Sunset at Myrtle Beach

I chose camping and I’m glad I did.

After full days in a hotel and meetings, it felt good to drive ten minutes to Myrtle Beach State Park and walk Buffy on the beach. Dogs could go on the beach after 5 pm and before 10 am, perfect for early mornings and evening walks.

My tent was only a half a block from the ocean, a nice easy walk. Plus the wind at the beach kept the mosquitos away, unlike the wooded Boardwalk at Myrtle Beacharea that surrounded my tent, where they came out at dawn and dusk. The park also had a boardwalk near the beach with signs discussing interesting plants and animals and erosion at the beach, which I found quite interesting.

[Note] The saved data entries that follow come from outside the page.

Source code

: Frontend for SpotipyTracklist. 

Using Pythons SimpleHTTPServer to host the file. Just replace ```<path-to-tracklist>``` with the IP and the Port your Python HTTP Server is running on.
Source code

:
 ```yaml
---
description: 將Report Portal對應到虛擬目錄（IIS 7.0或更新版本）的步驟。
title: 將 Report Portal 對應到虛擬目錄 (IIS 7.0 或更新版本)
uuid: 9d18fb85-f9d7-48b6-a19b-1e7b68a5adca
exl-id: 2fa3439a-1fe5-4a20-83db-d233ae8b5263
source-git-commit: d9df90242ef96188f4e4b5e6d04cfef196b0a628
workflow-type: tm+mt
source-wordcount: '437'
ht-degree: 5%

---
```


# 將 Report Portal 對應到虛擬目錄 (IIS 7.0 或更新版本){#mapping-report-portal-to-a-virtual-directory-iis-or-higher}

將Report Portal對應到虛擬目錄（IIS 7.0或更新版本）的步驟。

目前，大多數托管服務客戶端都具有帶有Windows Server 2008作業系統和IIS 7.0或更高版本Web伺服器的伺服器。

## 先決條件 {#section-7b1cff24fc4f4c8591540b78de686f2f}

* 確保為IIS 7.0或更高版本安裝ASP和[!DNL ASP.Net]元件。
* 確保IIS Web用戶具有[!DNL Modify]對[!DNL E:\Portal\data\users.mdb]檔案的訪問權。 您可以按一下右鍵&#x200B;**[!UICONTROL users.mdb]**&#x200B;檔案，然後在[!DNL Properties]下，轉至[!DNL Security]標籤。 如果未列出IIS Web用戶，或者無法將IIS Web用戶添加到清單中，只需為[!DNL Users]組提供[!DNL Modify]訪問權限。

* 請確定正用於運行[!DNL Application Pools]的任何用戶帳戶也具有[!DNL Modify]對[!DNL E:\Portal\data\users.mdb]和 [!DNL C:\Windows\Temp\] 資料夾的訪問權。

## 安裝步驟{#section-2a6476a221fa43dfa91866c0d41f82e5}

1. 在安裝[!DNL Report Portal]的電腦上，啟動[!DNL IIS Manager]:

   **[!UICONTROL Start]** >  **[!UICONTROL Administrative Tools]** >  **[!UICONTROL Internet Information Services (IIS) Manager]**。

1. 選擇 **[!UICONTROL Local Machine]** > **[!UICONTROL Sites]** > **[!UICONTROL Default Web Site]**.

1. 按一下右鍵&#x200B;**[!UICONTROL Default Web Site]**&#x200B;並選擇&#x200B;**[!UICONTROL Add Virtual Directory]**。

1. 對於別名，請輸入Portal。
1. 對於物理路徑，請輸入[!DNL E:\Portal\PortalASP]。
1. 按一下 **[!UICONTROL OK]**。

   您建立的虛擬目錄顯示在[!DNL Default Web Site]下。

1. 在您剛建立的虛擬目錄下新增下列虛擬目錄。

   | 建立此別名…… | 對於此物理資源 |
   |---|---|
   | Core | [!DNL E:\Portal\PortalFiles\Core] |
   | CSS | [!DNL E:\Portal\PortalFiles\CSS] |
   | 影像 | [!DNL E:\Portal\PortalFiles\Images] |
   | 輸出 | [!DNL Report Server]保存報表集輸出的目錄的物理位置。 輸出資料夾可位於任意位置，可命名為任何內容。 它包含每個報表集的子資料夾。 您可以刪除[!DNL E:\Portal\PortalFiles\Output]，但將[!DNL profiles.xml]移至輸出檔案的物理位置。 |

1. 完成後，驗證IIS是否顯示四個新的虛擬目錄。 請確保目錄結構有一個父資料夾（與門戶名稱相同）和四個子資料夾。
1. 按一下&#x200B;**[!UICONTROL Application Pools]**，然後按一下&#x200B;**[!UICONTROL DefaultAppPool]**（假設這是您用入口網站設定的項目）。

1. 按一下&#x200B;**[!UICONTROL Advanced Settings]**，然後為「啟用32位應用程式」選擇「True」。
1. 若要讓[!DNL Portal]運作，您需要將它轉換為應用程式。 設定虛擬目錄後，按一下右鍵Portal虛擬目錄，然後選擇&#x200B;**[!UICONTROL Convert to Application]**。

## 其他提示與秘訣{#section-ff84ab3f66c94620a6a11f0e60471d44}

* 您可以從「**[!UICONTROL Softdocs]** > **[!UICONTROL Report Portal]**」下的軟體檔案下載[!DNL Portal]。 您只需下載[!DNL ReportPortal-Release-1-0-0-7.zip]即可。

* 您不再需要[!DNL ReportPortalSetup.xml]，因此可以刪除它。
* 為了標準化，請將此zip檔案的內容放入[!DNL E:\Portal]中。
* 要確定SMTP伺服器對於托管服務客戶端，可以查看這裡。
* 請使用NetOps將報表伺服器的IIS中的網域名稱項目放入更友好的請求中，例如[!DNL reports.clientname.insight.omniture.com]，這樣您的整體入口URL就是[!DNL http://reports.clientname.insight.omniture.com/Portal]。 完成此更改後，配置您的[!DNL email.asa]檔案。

Points to consider when on a low budget

  • Can you drive?
    • Is your car in good condition? It could cost you a lot more in time and money if you have a breakdown on the road. A few years ago the transmission gave out on the way to a camping trip in our 9 year-old Toyota and we had to buy a used car big enough to hold a canoe, camping gear, and two dogs. A very expensive trip for a car we didn’t like and a $3,200 expense.
    • Can you handle the distance and the driving?
      • I brought a back support pillow which helped tremendously. I had never used one before, but it made me sit more upright and helped me to keep alert.
      • Plan your overnight stops. I decided to camp both on the way down and back, minimizing my costs ($5 at a National Forest campground and free at another since I got in late and left before the ranger collected fees).
        • I had mapped and placed the locations in my gps of several sites near the expressway so I could stop based on timing and if I was tired.
        • Make sure if you are arriving late that the campground is open. Some close their gates at 10 pm (make sure you are on the right time zone!)
      • Bring a bottle of water and a dish for your pet plus snacks for both of you.
  • If flying, check the cost of flights early and watch for sales. Prices often change overnight so if you find a good price, grab it.
    • Make sure you watch for hidden costs for carry-on luggage. Remember you will get a lot of swag at BlogPaws, so pack light if you can. BlogPaws does provide a mailing service on the last day of the conference.
  • Can you find an alternative to the conference hotel?
    • Although conference hotels make their money off many of the registrants staying there, sometimes the cost is prohibitive. If you have a car with you, then you can search for motels within a short drive. If you don’t have a car, then you are limited to within a mile unless public transportation is available.
      • If you find a deal, book early since the rooms could fill up. Always check their cancellation policy in case your plans change.
    • Consider camping if the weather is likely to be decent and you are an experienced camper. I don’t recommend this if you don’t have the equipment and aren’t used to it.
      • Is camping safe? I’ve camped for close to forty years and have NEVER had a problem with anyone harassing me or stealing my stuff. People are generally friendly. Yes there are crying babies and sometimes loud radios, but if the campground has a host, then usually the quiet hours are enforced. Plus if you have your dog with you, I’ve found people don’t bother you—no matter the size of the dog.
      • Bring bug spray.
      • Pack your conference clothes in a garment bag to reduce wrinkling.
      • Make sure the campground has showers.
      • Reserve your site ahead of time.

I’ve attended three BogPaws conferences and I have camped both in Nashville and Myrtle Beach. I didn’t camp in Phoenix with the 120° temperatures and low cost motels nearby. Plus the extra cost to fly camping gear is usually prohibitive if you are traveling by yourself.

So my final costs for the conference? Less than $300, which included registration for the conference (early bird done the summer before), camping, gas and food.

I plan to camp in Kansas City for the 2018 BlogPaws conference. What do you plan to do?